### Requirement
Your answer should reproduce every line of the material in which the word "Project" occurs.

### Extracted records

'''

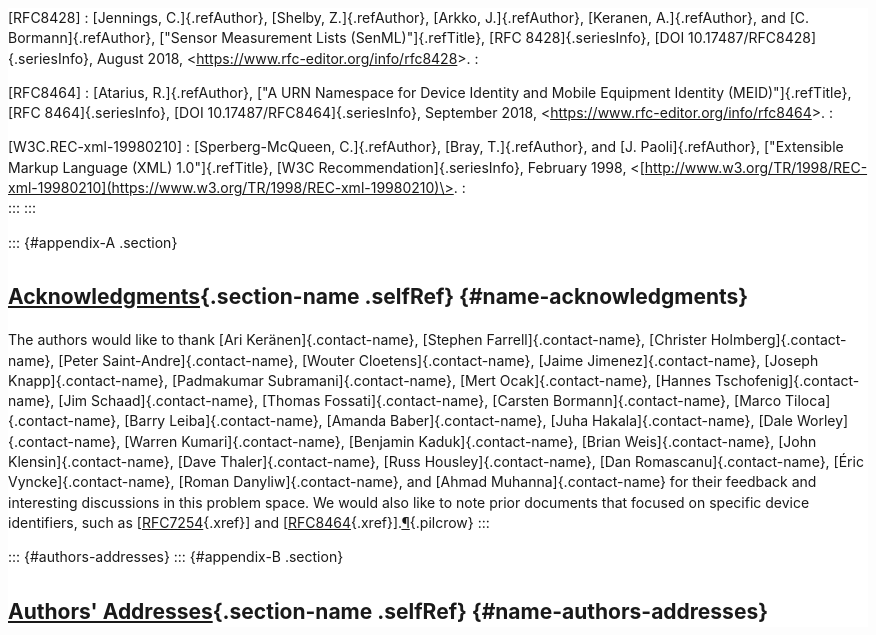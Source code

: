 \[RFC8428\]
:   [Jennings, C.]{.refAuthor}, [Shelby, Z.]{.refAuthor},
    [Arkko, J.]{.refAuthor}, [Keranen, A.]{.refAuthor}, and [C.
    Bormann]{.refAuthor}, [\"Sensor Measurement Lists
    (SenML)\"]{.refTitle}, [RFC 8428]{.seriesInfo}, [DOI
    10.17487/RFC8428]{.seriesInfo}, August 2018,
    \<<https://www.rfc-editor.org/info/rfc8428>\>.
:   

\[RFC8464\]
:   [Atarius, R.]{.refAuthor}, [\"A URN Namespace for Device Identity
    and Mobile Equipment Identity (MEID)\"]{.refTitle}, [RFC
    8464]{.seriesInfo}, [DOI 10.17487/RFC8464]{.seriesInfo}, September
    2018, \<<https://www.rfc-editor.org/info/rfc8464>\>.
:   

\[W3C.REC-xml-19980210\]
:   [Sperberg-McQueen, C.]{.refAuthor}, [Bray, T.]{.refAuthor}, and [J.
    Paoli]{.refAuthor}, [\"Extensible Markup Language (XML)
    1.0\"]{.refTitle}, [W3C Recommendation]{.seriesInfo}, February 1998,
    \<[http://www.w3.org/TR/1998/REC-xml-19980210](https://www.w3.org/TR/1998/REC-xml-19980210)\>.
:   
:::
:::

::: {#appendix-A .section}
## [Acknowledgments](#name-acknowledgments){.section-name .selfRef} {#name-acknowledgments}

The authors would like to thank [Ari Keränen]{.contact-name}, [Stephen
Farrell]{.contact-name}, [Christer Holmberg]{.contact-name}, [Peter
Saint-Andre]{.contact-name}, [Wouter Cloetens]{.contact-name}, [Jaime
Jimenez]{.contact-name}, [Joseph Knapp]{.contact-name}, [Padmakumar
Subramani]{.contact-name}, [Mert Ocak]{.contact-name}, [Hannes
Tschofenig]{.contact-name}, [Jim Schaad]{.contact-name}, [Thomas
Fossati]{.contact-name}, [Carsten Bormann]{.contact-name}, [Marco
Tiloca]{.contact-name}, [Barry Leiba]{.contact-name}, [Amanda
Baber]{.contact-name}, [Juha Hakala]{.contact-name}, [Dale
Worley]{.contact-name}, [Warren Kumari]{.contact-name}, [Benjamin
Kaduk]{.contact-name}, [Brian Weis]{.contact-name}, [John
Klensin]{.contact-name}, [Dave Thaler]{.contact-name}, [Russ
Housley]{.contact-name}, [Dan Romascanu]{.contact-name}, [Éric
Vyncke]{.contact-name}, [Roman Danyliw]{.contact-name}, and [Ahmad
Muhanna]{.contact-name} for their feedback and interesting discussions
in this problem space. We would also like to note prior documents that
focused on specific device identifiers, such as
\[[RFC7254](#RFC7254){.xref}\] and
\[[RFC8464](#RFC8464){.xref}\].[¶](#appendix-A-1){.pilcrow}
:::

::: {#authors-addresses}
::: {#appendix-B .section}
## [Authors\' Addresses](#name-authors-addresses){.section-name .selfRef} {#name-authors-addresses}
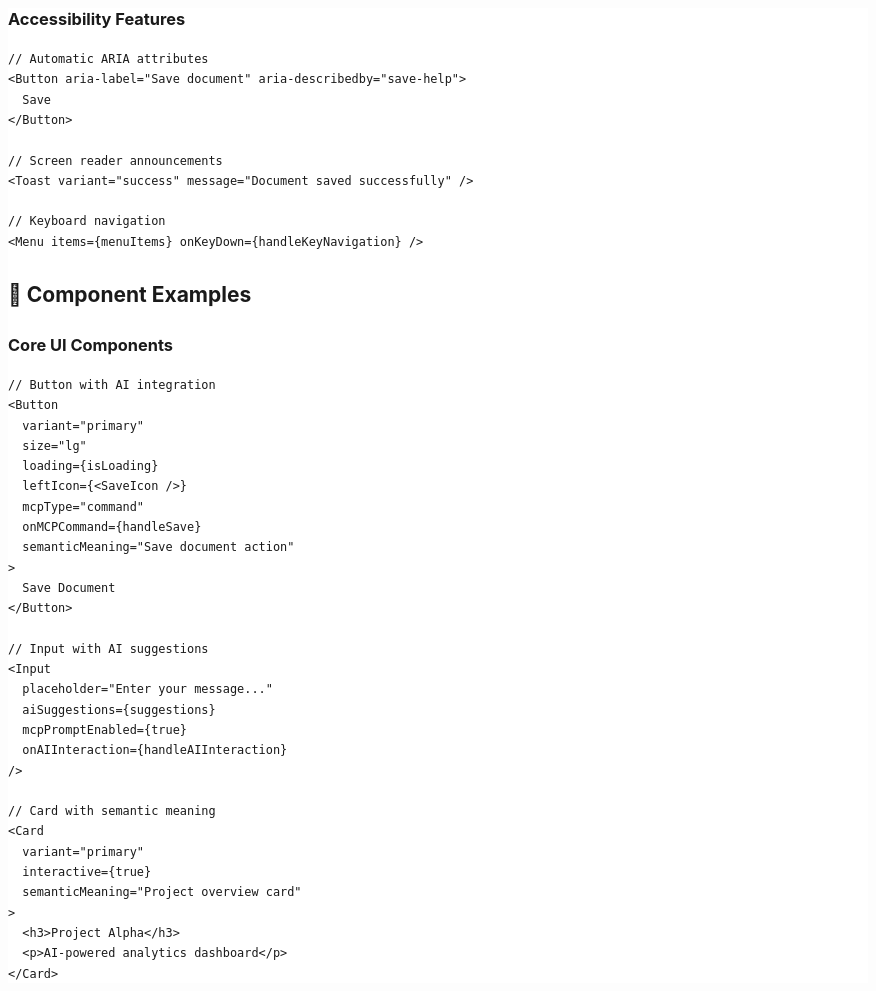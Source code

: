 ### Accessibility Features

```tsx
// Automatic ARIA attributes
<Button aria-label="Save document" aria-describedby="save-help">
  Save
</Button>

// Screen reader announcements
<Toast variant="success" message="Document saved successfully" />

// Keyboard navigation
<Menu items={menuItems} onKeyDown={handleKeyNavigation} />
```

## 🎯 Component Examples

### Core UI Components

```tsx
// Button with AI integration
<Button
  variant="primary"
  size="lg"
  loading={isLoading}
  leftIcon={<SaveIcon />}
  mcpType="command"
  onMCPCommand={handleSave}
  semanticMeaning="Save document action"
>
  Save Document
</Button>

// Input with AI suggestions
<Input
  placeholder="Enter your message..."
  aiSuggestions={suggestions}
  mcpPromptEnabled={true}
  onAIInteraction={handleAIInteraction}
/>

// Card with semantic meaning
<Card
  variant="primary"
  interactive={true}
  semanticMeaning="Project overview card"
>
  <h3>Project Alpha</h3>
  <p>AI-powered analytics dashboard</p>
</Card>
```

'''

### Answer below
  semanticMeaning="Project overview card"
  <h3>Project Alpha</h3>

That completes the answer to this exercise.